Being the biggest scraper Google itself doesn’t like when somebody scrapes it. This makes life of google scrapers difficult.
In this post I offer you several hints on how to scrape Google in a safe way (if you still decided to do this).
The first thing Google scrapers need to have is a proxy source that is reliable. This will allow you to change your IP address. It goes without saying that any proxy that you choose needs to be of the high anonymous variety. You also need to be certain that the proxy is extremely fast and that it has not been guilty of any Google abuse previously.
A person should use anywhere from 50 to 150 proxies for their continued scraping activity. This will depend on what the average result set is for all individual search queries. There will inevitably be some projects that require additional proxies.
Make sure you choose the right time to change your IP. This is critical if you are going to scrape successfully. Always change your IP following every keyword switch if you are receiving 300-1,000 results for each keyword. If you are receiving less than 300 results, a single IP can be used to scrape several keywords.
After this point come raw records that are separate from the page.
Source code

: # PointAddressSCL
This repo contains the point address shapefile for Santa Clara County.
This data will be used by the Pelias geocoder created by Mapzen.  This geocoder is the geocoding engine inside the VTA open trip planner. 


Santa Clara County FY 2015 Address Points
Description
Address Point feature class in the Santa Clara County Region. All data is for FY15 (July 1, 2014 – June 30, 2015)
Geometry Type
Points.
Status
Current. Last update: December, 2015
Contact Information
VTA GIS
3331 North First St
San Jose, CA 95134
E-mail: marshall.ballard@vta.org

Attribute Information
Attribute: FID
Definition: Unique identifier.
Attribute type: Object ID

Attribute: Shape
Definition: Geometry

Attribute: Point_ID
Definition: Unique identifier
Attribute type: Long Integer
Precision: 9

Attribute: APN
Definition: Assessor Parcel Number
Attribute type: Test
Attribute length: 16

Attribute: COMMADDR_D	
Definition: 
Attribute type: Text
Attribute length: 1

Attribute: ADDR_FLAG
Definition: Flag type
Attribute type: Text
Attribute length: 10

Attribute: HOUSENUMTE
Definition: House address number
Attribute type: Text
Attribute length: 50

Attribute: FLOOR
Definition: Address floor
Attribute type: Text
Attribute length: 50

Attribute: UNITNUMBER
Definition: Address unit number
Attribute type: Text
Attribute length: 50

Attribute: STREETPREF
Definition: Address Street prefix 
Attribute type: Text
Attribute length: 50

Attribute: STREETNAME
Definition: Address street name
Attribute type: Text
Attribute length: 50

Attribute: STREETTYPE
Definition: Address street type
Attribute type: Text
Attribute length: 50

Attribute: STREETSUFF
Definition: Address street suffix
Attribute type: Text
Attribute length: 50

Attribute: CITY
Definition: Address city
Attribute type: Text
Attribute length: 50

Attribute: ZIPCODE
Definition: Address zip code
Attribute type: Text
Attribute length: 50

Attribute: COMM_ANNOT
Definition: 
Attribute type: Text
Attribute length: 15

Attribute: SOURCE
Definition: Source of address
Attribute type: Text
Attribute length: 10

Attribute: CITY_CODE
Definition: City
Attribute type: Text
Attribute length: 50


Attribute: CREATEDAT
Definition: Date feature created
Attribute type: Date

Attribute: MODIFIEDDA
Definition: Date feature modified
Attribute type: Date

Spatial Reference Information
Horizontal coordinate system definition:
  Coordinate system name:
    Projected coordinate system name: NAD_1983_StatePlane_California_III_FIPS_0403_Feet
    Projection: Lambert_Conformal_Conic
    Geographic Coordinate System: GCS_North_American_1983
However, you may need to add a delay or increase the amount of proxies you are using.
Be certain that you clear all of your cookies following every IP change or totally disable them.
Google scrapers should never utilize threads unless they are needed. Threads are multiple scraping processes that are done at the same time. It is possible for you to scrape millions of results every day without the use of threads.
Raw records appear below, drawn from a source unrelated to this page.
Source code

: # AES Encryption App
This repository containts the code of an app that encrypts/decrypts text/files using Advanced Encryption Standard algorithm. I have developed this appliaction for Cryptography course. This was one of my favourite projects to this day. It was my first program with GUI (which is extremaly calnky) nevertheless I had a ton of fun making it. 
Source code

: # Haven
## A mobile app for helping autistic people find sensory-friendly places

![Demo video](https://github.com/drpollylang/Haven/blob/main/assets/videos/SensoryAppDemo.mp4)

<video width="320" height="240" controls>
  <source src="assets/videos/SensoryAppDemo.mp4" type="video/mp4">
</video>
Add &num=100 to the search URL in order to set the maximum amount of search results to 100.
Your main search should have other keywords appended to it. Google makes it difficult to obtain more than 1,000 results for a single topic. However, it is possible to obtain almost all URLs.
Avoid gray or blacklisting for reliable scraping. Google scrapers should never scrape more than 500 requests during a 24-hour period for each IP address.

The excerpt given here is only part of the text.